Work item:
Where pictures appear, omit them, and copy exactly only the lines from the start of the listing through the line containing "### GetAccountPurposeOk", both included.

-- Opening Marker --

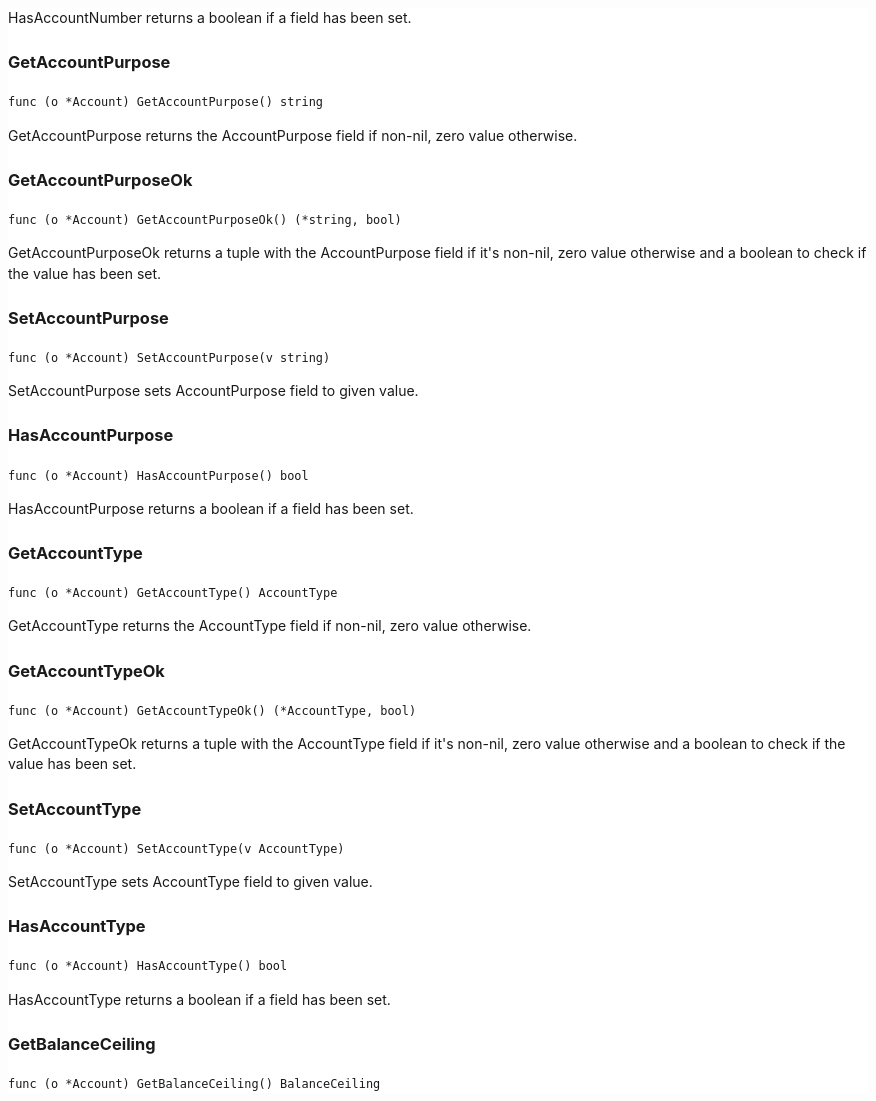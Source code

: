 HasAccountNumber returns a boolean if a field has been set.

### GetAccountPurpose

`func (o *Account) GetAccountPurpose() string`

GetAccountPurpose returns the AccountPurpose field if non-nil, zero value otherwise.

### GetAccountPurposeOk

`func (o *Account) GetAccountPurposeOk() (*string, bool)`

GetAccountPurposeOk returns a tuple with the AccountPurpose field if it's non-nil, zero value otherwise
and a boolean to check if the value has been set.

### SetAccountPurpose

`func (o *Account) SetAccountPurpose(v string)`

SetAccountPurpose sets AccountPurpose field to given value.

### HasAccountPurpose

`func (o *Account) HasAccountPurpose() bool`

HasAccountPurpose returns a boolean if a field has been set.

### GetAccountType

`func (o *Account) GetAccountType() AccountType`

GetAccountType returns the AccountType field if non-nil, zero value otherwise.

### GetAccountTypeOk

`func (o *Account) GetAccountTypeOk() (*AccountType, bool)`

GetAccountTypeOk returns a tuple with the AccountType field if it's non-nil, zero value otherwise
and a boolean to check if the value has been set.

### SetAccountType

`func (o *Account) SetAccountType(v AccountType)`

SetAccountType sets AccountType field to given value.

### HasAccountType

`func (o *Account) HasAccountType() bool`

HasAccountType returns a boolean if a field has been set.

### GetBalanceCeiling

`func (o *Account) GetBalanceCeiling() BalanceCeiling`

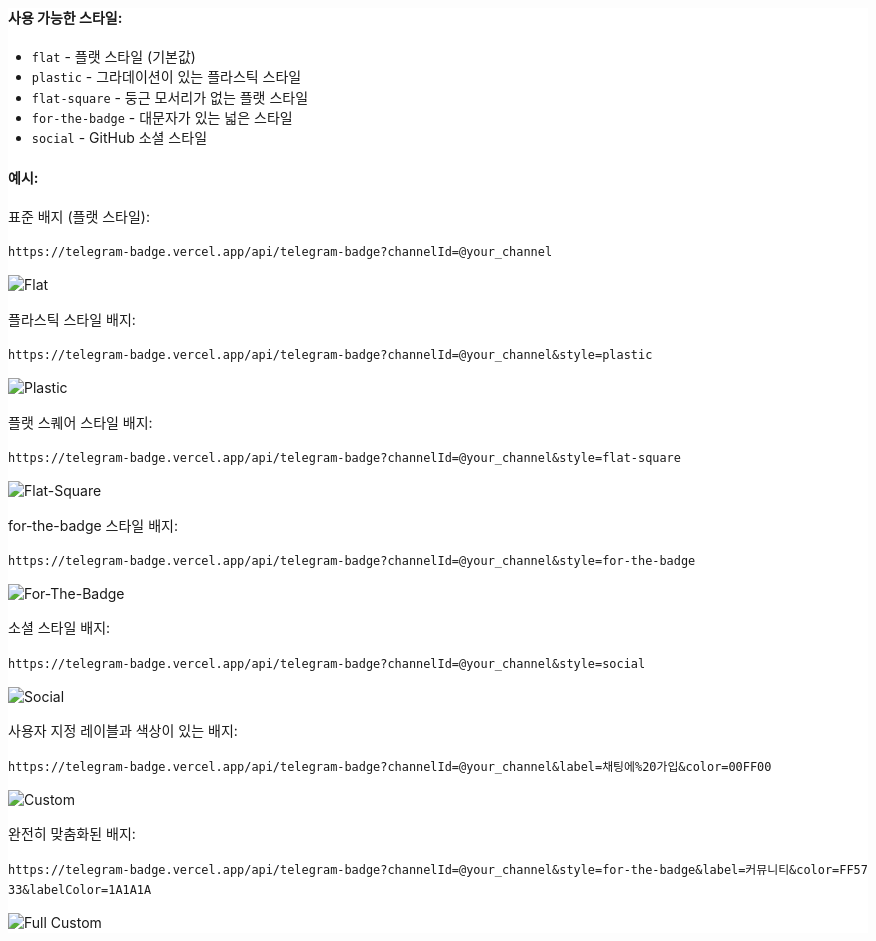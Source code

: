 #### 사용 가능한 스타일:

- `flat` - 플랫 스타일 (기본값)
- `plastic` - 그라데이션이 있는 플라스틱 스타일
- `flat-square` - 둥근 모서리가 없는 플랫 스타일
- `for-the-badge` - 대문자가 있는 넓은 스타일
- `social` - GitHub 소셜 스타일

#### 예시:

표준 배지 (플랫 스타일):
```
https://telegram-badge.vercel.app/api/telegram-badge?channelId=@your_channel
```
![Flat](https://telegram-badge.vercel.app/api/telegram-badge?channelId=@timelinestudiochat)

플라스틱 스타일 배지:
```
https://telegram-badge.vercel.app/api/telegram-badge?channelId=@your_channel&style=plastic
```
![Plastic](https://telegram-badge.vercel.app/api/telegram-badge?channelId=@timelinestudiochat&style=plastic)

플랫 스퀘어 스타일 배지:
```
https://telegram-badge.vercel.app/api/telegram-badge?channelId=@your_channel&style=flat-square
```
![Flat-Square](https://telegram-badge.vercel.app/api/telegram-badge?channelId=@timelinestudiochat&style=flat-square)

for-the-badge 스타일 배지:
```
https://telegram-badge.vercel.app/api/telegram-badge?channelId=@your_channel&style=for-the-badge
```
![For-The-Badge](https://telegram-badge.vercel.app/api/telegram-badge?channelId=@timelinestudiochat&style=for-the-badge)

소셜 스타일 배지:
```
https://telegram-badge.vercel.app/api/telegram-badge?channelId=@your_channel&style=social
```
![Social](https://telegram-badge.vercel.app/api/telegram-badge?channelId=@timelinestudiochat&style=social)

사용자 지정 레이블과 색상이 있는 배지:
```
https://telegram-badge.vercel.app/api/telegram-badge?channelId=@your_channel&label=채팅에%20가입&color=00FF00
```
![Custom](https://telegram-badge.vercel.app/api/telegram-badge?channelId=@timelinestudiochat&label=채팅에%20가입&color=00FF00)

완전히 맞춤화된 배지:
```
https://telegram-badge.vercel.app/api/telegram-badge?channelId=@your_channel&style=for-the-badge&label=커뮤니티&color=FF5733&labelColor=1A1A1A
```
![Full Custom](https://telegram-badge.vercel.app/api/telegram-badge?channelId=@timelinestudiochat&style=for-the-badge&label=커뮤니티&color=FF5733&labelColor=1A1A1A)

-- Closing Marker --

Expected answer:
Source code

: HasAccountNumber returns a boolean if a field has been set.

### GetAccountPurpose

`func (o *Account) GetAccountPurpose() string`

GetAccountPurpose returns the AccountPurpose field if non-nil, zero value otherwise.

### GetAccountPurposeOk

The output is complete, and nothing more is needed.